Less Limpopo schools limping

05 January 2012 - 17:08
By Sapa

The number of schools considered to be underperforming in Limpopo has continued to decrease year after year, the province's education department says.

In 2009, 737 high schools out of around 1410 in Limpopo were considered to be underperforming. Last year it went down to 369.

However, this year's matric results did not add new members to the so-called "Club 100", made up of schools with more than 100 matrics who passed maths and science.

Limpopo's two schools that are members of Club 100 -- set up by former education minister Naledi Pandor to help improve maths and science results -- remain Mbilwi High and Dendron High.
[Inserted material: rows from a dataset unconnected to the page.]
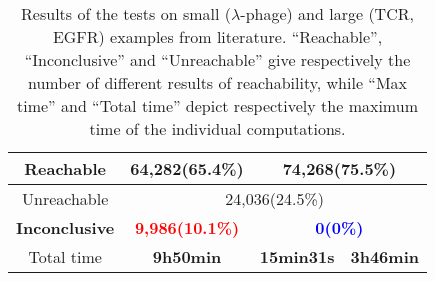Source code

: \begin{table}[ht]
\begin{tabular}{|c|c|c|c|}
     \hline
     Reachable & 64,282(65.4\%)  & \multicolumn{2}{c|}{74,268(75.5\%)} \\
     \hline
     Unreachable&\multicolumn{3}{c|}{24,036(24.5\%)}\\
     \hline
     \textbf{Inconclusive} &\textcolor{red}{\textbf{9,986(10.1\%)}}&\multicolumn{2}{c|}{\textcolor{blue}{\textbf{0(0\%)}}}   \\
     \hline
     Total time & \textbf{9h50min}      & \textbf{15min31s}         & \textbf{3h46min} \\
     \hline
    \end{tabular}
\caption[Comparison of different analyzers]{
Results of the tests on small ($\lambda$-phage) and large (TCR, EGFR) examples from literature. 
``Reachable'', ``Inconclusive'' and ``Unreachable'' give respectively the number of different results of reachability, while ``Max time'' and ``Total time'' depict respectively the maximum time of the individual computations.}\label{tab:results}
\end{table}

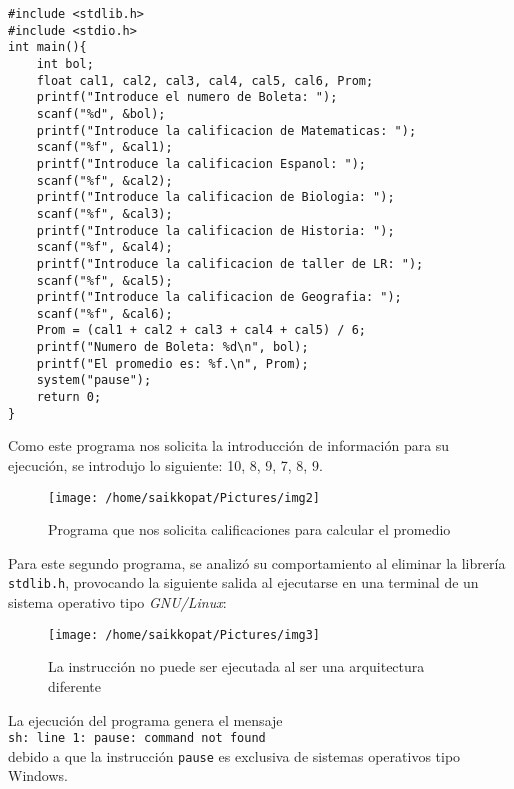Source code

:\documentclass[a4paper,12pt]{report}
\begin{document}
\begin{lstlisting}
#include <stdlib.h>
#include <stdio.h>
int main(){
	int bol;
	float cal1, cal2, cal3, cal4, cal5, cal6, Prom;
	printf("Introduce el numero de Boleta: ");
	scanf("%d", &bol);
	printf("Introduce la calificacion de Matematicas: ");
	scanf("%f", &cal1);
	printf("Introduce la calificacion Espanol: ");
	scanf("%f", &cal2);
	printf("Introduce la calificacion de Biologia: ");
	scanf("%f", &cal3);
	printf("Introduce la calificacion de Historia: ");
	scanf("%f", &cal4);
	printf("Introduce la calificacion de taller de LR: ");
	scanf("%f", &cal5);
	printf("Introduce la calificacion de Geografia: ");
	scanf("%f", &cal6);
	Prom = (cal1 + cal2 + cal3 + cal4 + cal5) / 6;
	printf("Numero de Boleta: %d\n", bol);
	printf("El promedio es: %f.\n", Prom);
	system("pause");
	return 0;
}
\end{lstlisting}

\vspace{0.5cm}

Como este programa nos solicita la introducción de información para su ejecución, se introdujo lo siguiente: 10, 8, 9, 7, 8, 9.\\

\vspace{0.5cm}

\begin{figure}[htp]
	\centering
	\texttt{[image: /home/saikkopat/Pictures/img2]}
	\caption{Programa que nos solicita calificaciones para calcular el promedio}
\end{figure}

\vspace{0.5cm}

Para este segundo programa, se analizó su comportamiento al eliminar la librería \verb+stdlib.h+, provocando la siguiente salida al ejecutarse en una terminal de un sistema operativo tipo \emph{GNU/Linux}:\\

\vspace{0.5cm}

\begin{figure}[H]
	\texttt{[image: /home/saikkopat/Pictures/img3]}
	\caption{La instrucción no puede ser ejecutada al ser una arquitectura diferente}
\end{figure}

\vspace{0.5cm}

La ejecución del programa genera el mensaje\\ \verb+sh: line 1: pause: command not found+\\ debido a que la instrucción \verb+pause+ es exclusiva de sistemas operativos tipo Windows\textregistered.\\
\end{document}
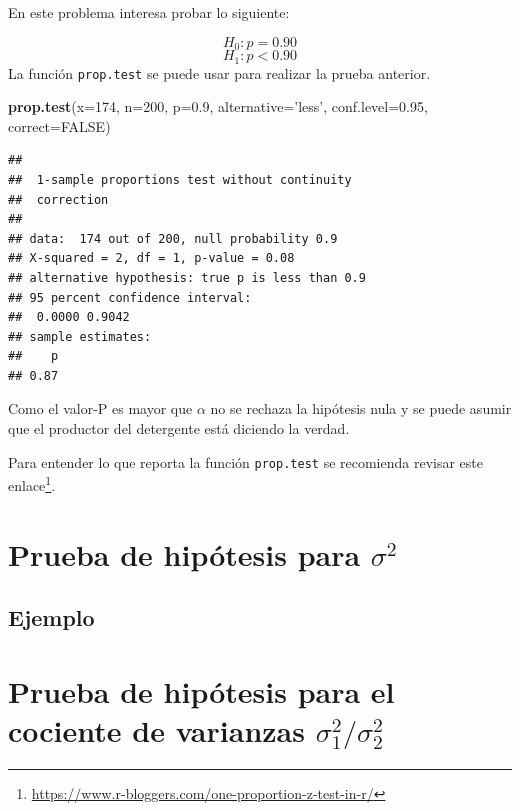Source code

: \documentclass[10pt,]{krantz}
\makeatletter
\newenvironment{Shaded}{\begin{snugshade}}{\end{snugshade}}
\newcommand{\KeywordTok}[1]{\textcolor[rgb]{0.13,0.29,0.53}{\textbf{{#1}}}}
\newcommand{\DataTypeTok}[1]{\textcolor[rgb]{0.13,0.29,0.53}{{#1}}}
\newcommand{\DecValTok}[1]{\textcolor[rgb]{0.00,0.00,0.81}{{#1}}}
\newcommand{\FloatTok}[1]{\textcolor[rgb]{0.00,0.00,0.81}{{#1}}}
\newcommand{\StringTok}[1]{\textcolor[rgb]{0.31,0.60,0.02}{{#1}}}
\newcommand{\OtherTok}[1]{\textcolor[rgb]{0.56,0.35,0.01}{{#1}}}
\newcommand{\NormalTok}[1]{{#1}}
\renewcommand{\href}[2]{#2\footnote{\url{#1}}}
\newenvironment{kframe}{%
\medskip{}
\setlength{\fboxsep}{.8em}
 \def\at@end@of@kframe{}%
 \ifinner\ifhmode%
  \def\at@end@of@kframe{\end{minipage}}%
  \begin{minipage}{\columnwidth}%
 \fi\fi%
 \def\FrameCommand##1{\hskip\@totalleftmargin \hskip-\fboxsep
 \colorbox{shadecolor}{##1}\hskip-\fboxsep
     \hskip-\linewidth \hskip-\@totalleftmargin \hskip\columnwidth}%
 \MakeFramed {\advance\hsize-\width
   \@totalleftmargin\z@ \linewidth\hsize
   \@setminipage}}%
 {\par\unskip\endMakeFramed%
 \at@end@of@kframe}
\renewenvironment{Shaded}{\begin{kframe}}{\end{kframe}}
\makeatother
\begin{document}
En este problema interesa probar lo siguiente:

\[H_0: p = 0.90\] \[H_1: p < 0.90\] La función \texttt{prop.test} se
puede usar para realizar la prueba anterior.

\begin{Shaded}
\begin{Highlighting}[]
\KeywordTok{prop.test}\NormalTok{(}\DataTypeTok{x=}\DecValTok{174}\NormalTok{, }\DataTypeTok{n=}\DecValTok{200}\NormalTok{, }\DataTypeTok{p=}\FloatTok{0.9}\NormalTok{, }\DataTypeTok{alternative=}\StringTok{'less'}\NormalTok{,}
          \DataTypeTok{conf.level=}\FloatTok{0.95}\NormalTok{, }\DataTypeTok{correct=}\OtherTok{FALSE}\NormalTok{)}
\end{Highlighting}
\end{Shaded}

\begin{verbatim}
## 
##  1-sample proportions test without continuity
##  correction
## 
## data:  174 out of 200, null probability 0.9
## X-squared = 2, df = 1, p-value = 0.08
## alternative hypothesis: true p is less than 0.9
## 95 percent confidence interval:
##  0.0000 0.9042
## sample estimates:
##    p 
## 0.87
\end{verbatim}

Como el valor-P es mayor que \(\alpha\) no se rechaza la hipótesis nula
y se puede asumir que el productor del detergente está diciendo la
verdad.

Para entender lo que reporta la función \texttt{prop.test} se recomienda
revisar este
\href{https://www.r-bloggers.com/one-proportion-z-test-in-r/}{enlace}.

\section{\texorpdfstring{Prueba de hipótesis para
\(\sigma^2\)}{Prueba de hipótesis para \textbackslash{}sigma\^{}2}}\label{prueba-de-hipotesis-para-sigma2}

\subsection*{Ejemplo}\label{ejemplo-64}


\section{\texorpdfstring{Prueba de hipótesis para el cociente de
varianzas
\(\sigma_1^2 / \sigma_2^2\)}{Prueba de hipótesis para el cociente de varianzas \textbackslash{}sigma\_1\^{}2 / \textbackslash{}sigma\_2\^{}2}}\label{prueba-de-hipotesis-para-el-cociente-de-varianzas-sigma_12-sigma_22}
\end{document}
Club 50, made up of schools with fewer than 100 matrics who all pass in maths and science, had 38 member schools in the province.

Limpopo's matric pass rate was 63.9 percent for 2011, below its 70 percent target. The pass rate was 57.9 percent in 2010.

“This is a major progress and clearly this year we should reduce them (failures) to nothing,” education MEC Dickson Masemola said in Polokwane on Thursday.

“Last year we had many schools falling under what we called the 'serial underperforming schools' over a period of three academic years. They have improved significantly”.

The results indicated that three high schools in Mopani improved from 19.3 pass rates to 78 percent. Four others also performed well after being placed under a programme designed to help ailing schools.

However, three schools joined the list of underperforming schools after they recorded no passes at all.

Out of 73,731 pupils who wrote matric exams in Limpopo last year, only 12,946 (17 percent) qualified for university entrance.

Masemola said his department would ensure that school managers of unproductive schools accounted for the embarrassment they had caused the department.